Peter McBride left his parents, his siblings and his homeland — England — when he was 18 years old. He boarded a tramp steamer on Nov. 4, 1948, and arrived in Halifax, Canada, 24 days later. He eventually settled in Burdett, N.Y., north of Watkins Glen.
Fifty-six years later, he stood in a room full of fourth- and eighth-graders at St. Frances-St. Stephen School in Geneva, telling the story of his childhood in England and his experiences as an immigrant. His visit to the school was part of an immigration project students in the two grades were working on, according to eighth-grade teacher Mary Ann Bender.
While working on this project, students break off into “family groups,” and research what their experience would have been like if they had emigrated to America from an assigned country, with the older students acting as parents and grandparents to the younger students. Through this interaction, eighth-graders learn how to become leaders, and fourth-graders look up to and learn from their older counterparts, Bender said.
Toward the end of the project, students come to school wearing the types of clothes an immigrant from their assigned country would have worn. Each “immigrant” carries a pillowcase containing one cherished item he or she would have brought from their old country.
Hearing about the experiences of someone who came to America as an immigrant helps make the project come alive for the students, Bender said. McBride spoke to this year’s eighth-graders four years ago, but the students told her McBride was so interesting that they wanted to listen to him again, Bender added.
“The reason I came here was because of the way things were in England. Of course, in the old countries, the father always wanted his son to follow in his footsteps. Well, I wasn’t about to become an engineer,” McBride recalled as he spoke to the students Dec. 2.
His father wasn’t thrilled with his decision, but McBride said he was determined to leave the country and create his own future.
“When you’re that young, you don’t think of it as a big step. You would today, but not then,” he said.
Young people in England viewed international travel differently than did American children and teens, since they were only a short distance away from countries like France, Belgium and Holland, he said.
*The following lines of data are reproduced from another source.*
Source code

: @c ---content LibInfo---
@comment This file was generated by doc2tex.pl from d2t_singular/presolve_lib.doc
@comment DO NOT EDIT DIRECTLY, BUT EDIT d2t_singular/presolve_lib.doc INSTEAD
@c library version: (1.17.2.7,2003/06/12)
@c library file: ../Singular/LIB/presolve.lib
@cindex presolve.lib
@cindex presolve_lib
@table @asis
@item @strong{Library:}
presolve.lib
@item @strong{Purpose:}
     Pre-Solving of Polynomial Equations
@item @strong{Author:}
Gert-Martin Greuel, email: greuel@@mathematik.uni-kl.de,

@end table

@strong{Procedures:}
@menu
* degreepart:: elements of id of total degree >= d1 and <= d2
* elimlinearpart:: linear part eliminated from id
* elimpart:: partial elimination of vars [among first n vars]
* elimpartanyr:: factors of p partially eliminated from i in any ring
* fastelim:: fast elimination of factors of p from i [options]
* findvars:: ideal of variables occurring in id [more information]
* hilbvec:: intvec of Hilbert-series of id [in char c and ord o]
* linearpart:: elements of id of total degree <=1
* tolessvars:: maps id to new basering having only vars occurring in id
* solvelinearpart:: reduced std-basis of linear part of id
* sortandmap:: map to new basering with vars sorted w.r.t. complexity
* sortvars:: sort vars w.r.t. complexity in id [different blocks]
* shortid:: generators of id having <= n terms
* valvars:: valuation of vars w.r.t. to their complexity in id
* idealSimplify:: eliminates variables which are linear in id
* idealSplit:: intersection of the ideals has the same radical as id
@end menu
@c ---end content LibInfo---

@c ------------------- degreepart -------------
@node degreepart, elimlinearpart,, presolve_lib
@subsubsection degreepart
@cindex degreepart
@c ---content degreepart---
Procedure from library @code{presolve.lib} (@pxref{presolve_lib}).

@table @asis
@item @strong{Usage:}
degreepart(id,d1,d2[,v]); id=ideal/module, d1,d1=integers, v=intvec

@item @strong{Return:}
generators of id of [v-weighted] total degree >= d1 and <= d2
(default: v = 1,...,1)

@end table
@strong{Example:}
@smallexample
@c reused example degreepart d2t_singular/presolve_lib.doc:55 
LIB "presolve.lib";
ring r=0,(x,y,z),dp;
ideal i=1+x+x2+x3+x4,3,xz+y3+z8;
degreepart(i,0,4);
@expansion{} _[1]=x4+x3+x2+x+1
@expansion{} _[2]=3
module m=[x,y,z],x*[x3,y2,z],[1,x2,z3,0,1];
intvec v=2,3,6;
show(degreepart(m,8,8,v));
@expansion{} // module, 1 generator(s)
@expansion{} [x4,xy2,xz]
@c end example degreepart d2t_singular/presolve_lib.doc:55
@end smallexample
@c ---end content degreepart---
“We could go across the English Channel and we’d be in a different country. It was so much easier for us to do it than it would be for you to do it,” he said.
McBride described as “adventuresome” his voyage and the months immediately thereafter. His ship encountered two hurricanes during its passage to Nova Scotia, and once he arrived in Canada, McBride took a train across the country. He later worked on a ship that delivered coal to Canada from other parts of the world.
McBride said he has no regrets about leaving England and eventually coming to America, and urged the students to take advantage of all their country has to offer.
“Really enjoy the United States. It has so much to offer,” he said. “Just buckle down and do it. Make sure you graduate from school, college, and get on up with the rest of them.”
McBride also told the students about the hardships he faced as a child growing up in England during World War II. Although they were young, McBride, along with his sister and his friends, used to help defend their country in any way they could. At night they would walk the cliffs near their homes with dogs. If they saw enemy soldiers approaching from the shore, they would set the dogs on the soldiers, McBride said. They sometimes had to dive into the bushes if they saw soldiers coming, he added.
“It was hair-raising at times. All the time you were doing that, you had the German bombers going over,” McBride said. “It sounds glorious, but it’s war. It’s hard.”